Danvers was ordered by the parliament to receive the Dutch ambassadors late in 1644, and on 10 October 1645 was returned to the house as member for Malmesbury in the place of Anthony Hungerford, disabled to sit. He took little part in the proceedings of the house, but was appointed a member of the commission nominated to try the king in January 1649. He was only twice absent from the meetings of the commission, and signed the death-warrant. In February of the same year Danvers was given a seat on the council of state, which he retained till the council's dissolution in 1653. He died at his house at Chelsea in April 1655, and was buried at Dauntsey.[1] His name was in the Act of Attainder passed at the Restoration.
At a young age Danvers acquired a fine garden and house at Chelsea: the latter he furnished sumptuously and curiously, and the former he laid out after the Italian manner. ' 'Twas Sir John Danvers of Chelsey,' John Aubrey writes, 'who first taught us the way of Italian gardens.' His house, called Danvers House, adjoined the mansion, once the home of Sir Thomas More, which was known in the seventeenth century as Buckingham and also as Beaufort House.[2] Danvers House was pulled down in 1696 to make room for Danvers Street, therefore named after him.

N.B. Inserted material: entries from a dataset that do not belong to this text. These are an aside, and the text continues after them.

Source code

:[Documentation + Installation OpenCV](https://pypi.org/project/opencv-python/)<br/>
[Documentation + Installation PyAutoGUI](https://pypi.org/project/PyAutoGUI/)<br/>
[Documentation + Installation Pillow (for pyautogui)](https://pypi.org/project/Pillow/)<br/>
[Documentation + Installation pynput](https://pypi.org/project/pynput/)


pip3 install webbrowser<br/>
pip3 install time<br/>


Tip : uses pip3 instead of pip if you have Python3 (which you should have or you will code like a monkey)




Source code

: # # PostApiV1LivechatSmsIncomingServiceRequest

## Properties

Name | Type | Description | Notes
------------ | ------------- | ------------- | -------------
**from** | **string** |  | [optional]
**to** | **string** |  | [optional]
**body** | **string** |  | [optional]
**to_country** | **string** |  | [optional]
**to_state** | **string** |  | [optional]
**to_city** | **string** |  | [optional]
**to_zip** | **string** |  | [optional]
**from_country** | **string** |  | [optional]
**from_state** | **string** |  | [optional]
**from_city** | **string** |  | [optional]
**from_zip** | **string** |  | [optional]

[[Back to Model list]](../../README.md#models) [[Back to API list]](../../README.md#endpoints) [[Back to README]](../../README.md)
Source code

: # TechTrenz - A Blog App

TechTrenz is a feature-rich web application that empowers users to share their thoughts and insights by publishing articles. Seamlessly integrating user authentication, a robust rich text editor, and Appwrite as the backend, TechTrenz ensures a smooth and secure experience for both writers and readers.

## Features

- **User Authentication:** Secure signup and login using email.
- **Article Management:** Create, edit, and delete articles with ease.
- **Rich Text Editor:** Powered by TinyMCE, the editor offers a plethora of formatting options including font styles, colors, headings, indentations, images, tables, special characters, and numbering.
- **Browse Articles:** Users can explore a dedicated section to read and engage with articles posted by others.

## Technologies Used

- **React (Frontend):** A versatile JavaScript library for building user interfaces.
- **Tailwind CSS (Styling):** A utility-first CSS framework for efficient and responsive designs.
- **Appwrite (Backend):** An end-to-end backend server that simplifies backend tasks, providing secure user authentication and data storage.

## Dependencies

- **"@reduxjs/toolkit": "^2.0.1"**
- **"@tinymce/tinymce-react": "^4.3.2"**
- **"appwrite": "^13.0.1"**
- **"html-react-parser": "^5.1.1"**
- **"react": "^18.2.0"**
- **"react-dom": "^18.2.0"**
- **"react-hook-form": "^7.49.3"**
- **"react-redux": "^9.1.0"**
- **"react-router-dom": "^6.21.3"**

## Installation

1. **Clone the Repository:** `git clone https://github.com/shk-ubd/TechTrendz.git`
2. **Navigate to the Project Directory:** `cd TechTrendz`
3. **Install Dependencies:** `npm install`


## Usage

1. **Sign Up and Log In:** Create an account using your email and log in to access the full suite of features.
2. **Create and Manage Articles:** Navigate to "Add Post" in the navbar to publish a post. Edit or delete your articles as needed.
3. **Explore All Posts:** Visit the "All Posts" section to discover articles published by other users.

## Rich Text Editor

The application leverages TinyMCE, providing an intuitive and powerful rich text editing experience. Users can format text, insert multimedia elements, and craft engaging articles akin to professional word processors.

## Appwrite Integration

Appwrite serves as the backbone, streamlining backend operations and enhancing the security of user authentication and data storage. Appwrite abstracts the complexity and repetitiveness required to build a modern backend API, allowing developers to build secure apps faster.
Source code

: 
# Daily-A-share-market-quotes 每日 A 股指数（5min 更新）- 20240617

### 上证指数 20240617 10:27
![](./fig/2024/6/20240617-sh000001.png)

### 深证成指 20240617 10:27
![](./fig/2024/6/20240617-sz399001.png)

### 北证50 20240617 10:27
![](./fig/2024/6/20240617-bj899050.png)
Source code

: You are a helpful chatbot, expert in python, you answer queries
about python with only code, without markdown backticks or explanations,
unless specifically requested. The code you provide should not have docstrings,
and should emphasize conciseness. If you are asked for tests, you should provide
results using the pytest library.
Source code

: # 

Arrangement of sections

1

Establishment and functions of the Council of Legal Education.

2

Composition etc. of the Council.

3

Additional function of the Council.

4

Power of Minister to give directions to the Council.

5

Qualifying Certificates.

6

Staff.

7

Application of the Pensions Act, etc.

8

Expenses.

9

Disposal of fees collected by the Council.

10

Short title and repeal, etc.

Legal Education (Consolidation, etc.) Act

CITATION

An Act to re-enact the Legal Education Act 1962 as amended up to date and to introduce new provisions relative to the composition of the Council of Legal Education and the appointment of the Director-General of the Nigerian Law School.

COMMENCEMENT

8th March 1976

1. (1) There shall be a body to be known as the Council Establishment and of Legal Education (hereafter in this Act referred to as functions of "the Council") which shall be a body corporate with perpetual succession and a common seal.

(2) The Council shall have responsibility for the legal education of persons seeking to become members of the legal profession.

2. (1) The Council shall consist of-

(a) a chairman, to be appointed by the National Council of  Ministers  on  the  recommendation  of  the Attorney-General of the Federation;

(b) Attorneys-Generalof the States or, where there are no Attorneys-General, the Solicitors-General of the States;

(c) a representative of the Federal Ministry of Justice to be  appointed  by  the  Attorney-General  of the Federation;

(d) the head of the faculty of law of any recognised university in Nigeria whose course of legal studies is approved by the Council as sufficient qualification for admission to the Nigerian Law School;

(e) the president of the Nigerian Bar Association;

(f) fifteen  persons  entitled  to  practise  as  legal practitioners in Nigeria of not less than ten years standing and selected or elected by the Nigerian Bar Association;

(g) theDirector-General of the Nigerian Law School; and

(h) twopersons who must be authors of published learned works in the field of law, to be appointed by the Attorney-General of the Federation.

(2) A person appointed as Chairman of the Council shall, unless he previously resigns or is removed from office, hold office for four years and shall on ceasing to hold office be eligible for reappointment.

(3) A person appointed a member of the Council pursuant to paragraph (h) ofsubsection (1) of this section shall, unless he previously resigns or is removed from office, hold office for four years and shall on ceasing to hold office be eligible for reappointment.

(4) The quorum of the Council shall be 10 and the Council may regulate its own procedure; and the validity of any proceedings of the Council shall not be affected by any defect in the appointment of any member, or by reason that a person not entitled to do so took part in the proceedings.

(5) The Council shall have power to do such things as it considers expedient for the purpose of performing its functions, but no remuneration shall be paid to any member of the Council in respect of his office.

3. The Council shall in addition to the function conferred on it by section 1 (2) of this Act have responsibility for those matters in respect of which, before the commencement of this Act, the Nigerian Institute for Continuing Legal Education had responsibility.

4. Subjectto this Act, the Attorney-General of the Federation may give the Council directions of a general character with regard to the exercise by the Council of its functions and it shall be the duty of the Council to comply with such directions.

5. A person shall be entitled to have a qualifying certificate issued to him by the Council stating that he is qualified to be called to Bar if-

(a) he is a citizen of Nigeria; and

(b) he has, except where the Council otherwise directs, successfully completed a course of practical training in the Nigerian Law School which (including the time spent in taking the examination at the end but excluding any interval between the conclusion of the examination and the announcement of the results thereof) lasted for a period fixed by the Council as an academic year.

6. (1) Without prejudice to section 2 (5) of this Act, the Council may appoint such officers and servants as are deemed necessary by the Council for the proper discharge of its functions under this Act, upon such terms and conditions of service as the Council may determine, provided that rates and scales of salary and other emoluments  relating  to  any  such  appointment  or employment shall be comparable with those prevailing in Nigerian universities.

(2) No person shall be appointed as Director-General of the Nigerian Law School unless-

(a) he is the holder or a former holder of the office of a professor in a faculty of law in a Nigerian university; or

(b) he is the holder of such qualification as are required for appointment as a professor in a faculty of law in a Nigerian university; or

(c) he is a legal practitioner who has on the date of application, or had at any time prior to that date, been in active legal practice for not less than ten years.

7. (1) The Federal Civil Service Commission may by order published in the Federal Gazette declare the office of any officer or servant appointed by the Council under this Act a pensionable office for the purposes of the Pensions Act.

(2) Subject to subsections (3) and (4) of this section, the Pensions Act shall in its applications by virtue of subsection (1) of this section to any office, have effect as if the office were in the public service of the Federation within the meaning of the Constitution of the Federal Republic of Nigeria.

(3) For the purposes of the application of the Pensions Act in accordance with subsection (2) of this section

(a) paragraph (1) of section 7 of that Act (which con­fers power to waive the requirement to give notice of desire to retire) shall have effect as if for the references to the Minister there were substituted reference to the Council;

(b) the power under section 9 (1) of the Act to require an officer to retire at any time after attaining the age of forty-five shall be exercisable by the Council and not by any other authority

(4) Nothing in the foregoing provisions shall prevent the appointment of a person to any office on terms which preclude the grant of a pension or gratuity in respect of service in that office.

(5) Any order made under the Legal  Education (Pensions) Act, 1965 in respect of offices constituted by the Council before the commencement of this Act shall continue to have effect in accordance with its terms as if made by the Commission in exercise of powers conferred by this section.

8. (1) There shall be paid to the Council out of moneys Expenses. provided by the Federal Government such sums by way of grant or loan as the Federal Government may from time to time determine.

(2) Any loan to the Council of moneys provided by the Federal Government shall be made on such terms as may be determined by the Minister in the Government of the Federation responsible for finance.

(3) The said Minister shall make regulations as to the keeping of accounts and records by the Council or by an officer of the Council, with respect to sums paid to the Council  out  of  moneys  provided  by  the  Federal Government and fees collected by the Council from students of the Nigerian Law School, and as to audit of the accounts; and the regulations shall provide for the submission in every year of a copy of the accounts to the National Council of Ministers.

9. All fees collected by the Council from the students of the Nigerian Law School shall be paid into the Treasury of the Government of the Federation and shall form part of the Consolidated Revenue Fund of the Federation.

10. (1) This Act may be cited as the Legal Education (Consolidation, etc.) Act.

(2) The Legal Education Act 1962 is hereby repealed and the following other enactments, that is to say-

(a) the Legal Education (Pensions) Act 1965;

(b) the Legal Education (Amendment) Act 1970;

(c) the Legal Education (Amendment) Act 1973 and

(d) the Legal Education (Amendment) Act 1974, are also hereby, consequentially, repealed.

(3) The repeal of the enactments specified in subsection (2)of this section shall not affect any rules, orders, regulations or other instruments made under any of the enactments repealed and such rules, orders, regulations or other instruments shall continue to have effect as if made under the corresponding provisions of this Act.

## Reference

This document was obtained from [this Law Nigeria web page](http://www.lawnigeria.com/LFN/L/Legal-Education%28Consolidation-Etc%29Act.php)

Through his second marriage he came into possession of the estate of Lavington,[3] Wiltshire, where he elaborately laid out gardens.
In about March 1609 he married Magdalen Herbert (née Newport), widow of Richard Herbert,[1] and mother of ten children, including George Herbert the poet, and Edward, Lord Herbert of Cherbury. She died in 1627.[1]
On 10 July 1628, a year after the death of his first wife, Danvers, then reportedly aged 40, married Elizabeth, daughter of the late Ambrose Dauntsey, and granddaughter of Sir John Dauntsey. His second wife died on 9 July 1636.[1]
His children by his second wife consisted of Henry (b. 5 December 1633), who inherited much of his uncle Henry's property, and died before his father in November 1654, when Thomas Fuller is stated to have preached the funeral sermon; Charles, who died in infancy; Elizabeth (b. 1 May 1629), who married Robert Danvers, self-styled Viscount Purbeck; and Mary, who died in infancy.
Danvers married a third time at Chelsea, on 6 January 1649, his wife being Grace Hewes, daughter of Thomas Hewes of Kemerton, Gloucestershire, and he had by her a son, John (b. 10 August 1650). Grace survived her husband and died in 1678.[1]
Danvers' elder brothers were Charles Danvers and Henry Danvers. His brother Henry, who became Lord Danby, was a royalist, and died early in 1644; he left his property to his sister Lady Catherine Gargrave, wife of Sir Richard Gargrave, High Sheriff of Yorkshire. Still in pecuniary difficulties, Danvers resisted this disposition of his brother's property, and his influence with the parliamentary majority led the House of Commons to pass a resolution declaring that he had been deprived of his brother's estate 'for his affection and adhering to the parliament' (14 June 1644), and that Danvers's eldest son Henry was entitled to the property. The son Henry bequeathed the estate in his power to his sister Ann,[4] who married Sir Henry Lee 3rd Baronet of the Lee Baronets of Ditchley in 1655, and had a daughter, Eleanor, who became the wife of James Bertie, 1st Earl of Abingdon. Lord Abingdon thus ultimately came into possession of the property at Chelsea.